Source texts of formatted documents
---*---

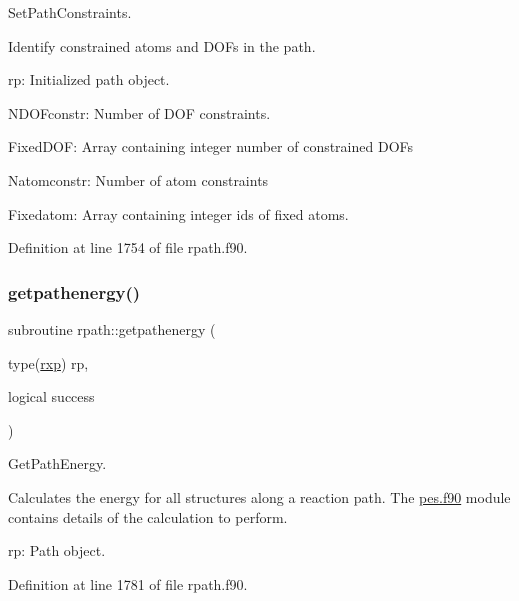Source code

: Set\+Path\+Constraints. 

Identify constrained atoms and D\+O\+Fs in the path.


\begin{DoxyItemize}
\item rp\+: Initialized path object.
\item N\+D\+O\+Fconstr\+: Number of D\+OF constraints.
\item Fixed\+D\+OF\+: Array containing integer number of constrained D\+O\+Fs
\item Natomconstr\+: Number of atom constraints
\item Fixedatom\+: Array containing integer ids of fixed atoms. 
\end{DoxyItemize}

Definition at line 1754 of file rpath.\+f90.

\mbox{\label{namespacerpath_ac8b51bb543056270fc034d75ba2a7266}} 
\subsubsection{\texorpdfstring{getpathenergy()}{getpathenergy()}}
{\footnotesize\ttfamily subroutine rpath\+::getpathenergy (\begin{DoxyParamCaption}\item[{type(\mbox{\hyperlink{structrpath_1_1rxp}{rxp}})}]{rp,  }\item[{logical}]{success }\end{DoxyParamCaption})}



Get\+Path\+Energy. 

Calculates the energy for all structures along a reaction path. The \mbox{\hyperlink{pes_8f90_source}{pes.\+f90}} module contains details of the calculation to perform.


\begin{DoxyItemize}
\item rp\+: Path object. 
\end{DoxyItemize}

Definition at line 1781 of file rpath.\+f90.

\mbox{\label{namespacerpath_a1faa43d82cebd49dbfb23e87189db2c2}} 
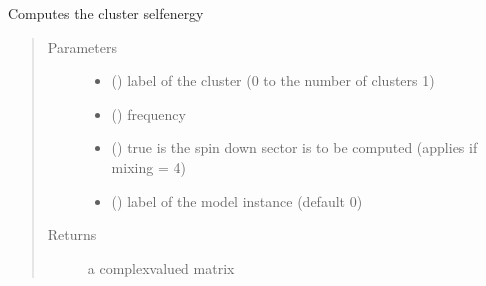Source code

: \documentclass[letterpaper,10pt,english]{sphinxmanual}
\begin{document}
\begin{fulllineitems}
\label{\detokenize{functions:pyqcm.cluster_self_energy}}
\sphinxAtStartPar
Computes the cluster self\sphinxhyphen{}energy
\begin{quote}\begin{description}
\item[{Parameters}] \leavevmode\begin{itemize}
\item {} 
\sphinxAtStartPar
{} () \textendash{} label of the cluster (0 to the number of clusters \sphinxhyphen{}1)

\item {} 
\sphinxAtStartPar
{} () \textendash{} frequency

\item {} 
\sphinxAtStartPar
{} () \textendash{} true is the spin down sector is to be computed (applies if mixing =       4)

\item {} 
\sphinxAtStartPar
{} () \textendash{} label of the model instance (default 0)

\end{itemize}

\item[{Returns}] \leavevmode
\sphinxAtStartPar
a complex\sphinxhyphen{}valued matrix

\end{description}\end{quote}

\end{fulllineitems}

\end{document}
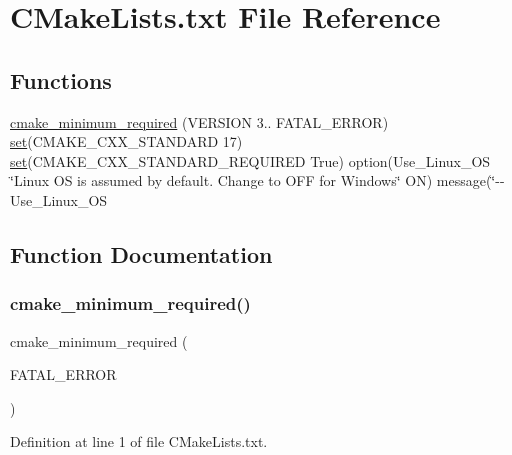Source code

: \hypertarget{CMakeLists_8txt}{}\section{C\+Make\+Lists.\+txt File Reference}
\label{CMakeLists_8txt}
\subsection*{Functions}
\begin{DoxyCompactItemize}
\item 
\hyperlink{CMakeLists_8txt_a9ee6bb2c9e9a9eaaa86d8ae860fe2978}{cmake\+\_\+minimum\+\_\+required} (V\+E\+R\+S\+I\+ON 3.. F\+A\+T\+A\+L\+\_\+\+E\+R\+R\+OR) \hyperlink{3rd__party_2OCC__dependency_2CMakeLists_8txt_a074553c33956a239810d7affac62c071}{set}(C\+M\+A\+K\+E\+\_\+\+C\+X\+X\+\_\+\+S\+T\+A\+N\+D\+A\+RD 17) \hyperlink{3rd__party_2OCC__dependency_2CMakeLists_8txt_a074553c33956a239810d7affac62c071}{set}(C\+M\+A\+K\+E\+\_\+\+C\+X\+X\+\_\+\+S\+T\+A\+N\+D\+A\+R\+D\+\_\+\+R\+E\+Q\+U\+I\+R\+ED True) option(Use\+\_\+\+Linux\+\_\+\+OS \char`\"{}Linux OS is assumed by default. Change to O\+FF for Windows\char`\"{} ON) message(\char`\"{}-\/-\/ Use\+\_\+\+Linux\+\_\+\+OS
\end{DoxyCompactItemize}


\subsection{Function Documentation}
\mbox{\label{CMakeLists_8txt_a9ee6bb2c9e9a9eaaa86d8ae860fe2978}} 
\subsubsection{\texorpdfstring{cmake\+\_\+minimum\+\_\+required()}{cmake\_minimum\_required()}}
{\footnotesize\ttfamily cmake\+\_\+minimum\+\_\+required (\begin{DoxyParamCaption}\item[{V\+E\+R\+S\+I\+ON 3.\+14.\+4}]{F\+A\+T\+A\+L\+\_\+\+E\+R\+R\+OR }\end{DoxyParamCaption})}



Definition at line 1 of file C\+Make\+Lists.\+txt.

---*---

**WHAT YOU NEED TO DO**.
Write every line above again exactly, but leave the pictures out.

**WRITTEN SOLUTION**.
Source code

: Set\+Path\+Constraints. 

Identify constrained atoms and D\+O\+Fs in the path.


\begin{DoxyItemize}
\item rp\+: Initialized path object.
\item N\+D\+O\+Fconstr\+: Number of D\+OF constraints.
\item Fixed\+D\+OF\+: Array containing integer number of constrained D\+O\+Fs
\item Natomconstr\+: Number of atom constraints
\item Fixedatom\+: Array containing integer ids of fixed atoms. 
\end{DoxyItemize}

Definition at line 1754 of file rpath.\+f90.

\mbox{\label{namespacerpath_ac8b51bb543056270fc034d75ba2a7266}} 
\subsubsection{\texorpdfstring{getpathenergy()}{getpathenergy()}}
{\footnotesize\ttfamily subroutine rpath\+::getpathenergy (\begin{DoxyParamCaption}\item[{type(\mbox{\hyperlink{structrpath_1_1rxp}{rxp}})}]{rp,  }\item[{logical}]{success }\end{DoxyParamCaption})}



Get\+Path\+Energy. 

Calculates the energy for all structures along a reaction path. The \mbox{\hyperlink{pes_8f90_source}{pes.\+f90}} module contains details of the calculation to perform.


\begin{DoxyItemize}
\item rp\+: Path object. 
\end{DoxyItemize}

Definition at line 1781 of file rpath.\+f90.

\mbox{\label{namespacerpath_a1faa43d82cebd49dbfb23e87189db2c2}} 
Source code

: \documentclass[letterpaper,10pt,english]{sphinxmanual}
\begin{document}
\begin{fulllineitems}
\label{\detokenize{functions:pyqcm.cluster_self_energy}}
\sphinxAtStartPar
Computes the cluster self\sphinxhyphen{}energy
\begin{quote}\begin{description}
\item[{Parameters}] \leavevmode\begin{itemize}
\item {} 
\sphinxAtStartPar
{} () \textendash{} label of the cluster (0 to the number of clusters \sphinxhyphen{}1)

\item {} 
\sphinxAtStartPar
{} () \textendash{} frequency

\item {} 
\sphinxAtStartPar
{} () \textendash{} true is the spin down sector is to be computed (applies if mixing =       4)

\item {} 
\sphinxAtStartPar
{} () \textendash{} label of the model instance (default 0)

\end{itemize}

\item[{Returns}] \leavevmode
\sphinxAtStartPar
a complex\sphinxhyphen{}valued matrix

\end{description}\end{quote}

\end{fulllineitems}

\end{document}
Source code

: \hypertarget{CMakeLists_8txt}{}\section{C\+Make\+Lists.\+txt File Reference}
\label{CMakeLists_8txt}
\subsection*{Functions}
\begin{DoxyCompactItemize}
\item 
\hyperlink{CMakeLists_8txt_a9ee6bb2c9e9a9eaaa86d8ae860fe2978}{cmake\+\_\+minimum\+\_\+required} (V\+E\+R\+S\+I\+ON 3.. F\+A\+T\+A\+L\+\_\+\+E\+R\+R\+OR) \hyperlink{3rd__party_2OCC__dependency_2CMakeLists_8txt_a074553c33956a239810d7affac62c071}{set}(C\+M\+A\+K\+E\+\_\+\+C\+X\+X\+\_\+\+S\+T\+A\+N\+D\+A\+RD 17) \hyperlink{3rd__party_2OCC__dependency_2CMakeLists_8txt_a074553c33956a239810d7affac62c071}{set}(C\+M\+A\+K\+E\+\_\+\+C\+X\+X\+\_\+\+S\+T\+A\+N\+D\+A\+R\+D\+\_\+\+R\+E\+Q\+U\+I\+R\+ED True) option(Use\+\_\+\+Linux\+\_\+\+OS \char`\"{}Linux OS is assumed by default. Change to O\+FF for Windows\char`\"{} ON) message(\char`\"{}-\/-\/ Use\+\_\+\+Linux\+\_\+\+OS
\end{DoxyCompactItemize}


\subsection{Function Documentation}
\mbox{\label{CMakeLists_8txt_a9ee6bb2c9e9a9eaaa86d8ae860fe2978}} 
\subsubsection{\texorpdfstring{cmake\+\_\+minimum\+\_\+required()}{cmake\_minimum\_required()}}
{\footnotesize\ttfamily cmake\+\_\+minimum\+\_\+required (\begin{DoxyParamCaption}\item[{V\+E\+R\+S\+I\+ON 3.\+14.\+4}]{F\+A\+T\+A\+L\+\_\+\+E\+R\+R\+OR }\end{DoxyParamCaption})}



Definition at line 1 of file C\+Make\+Lists.\+txt.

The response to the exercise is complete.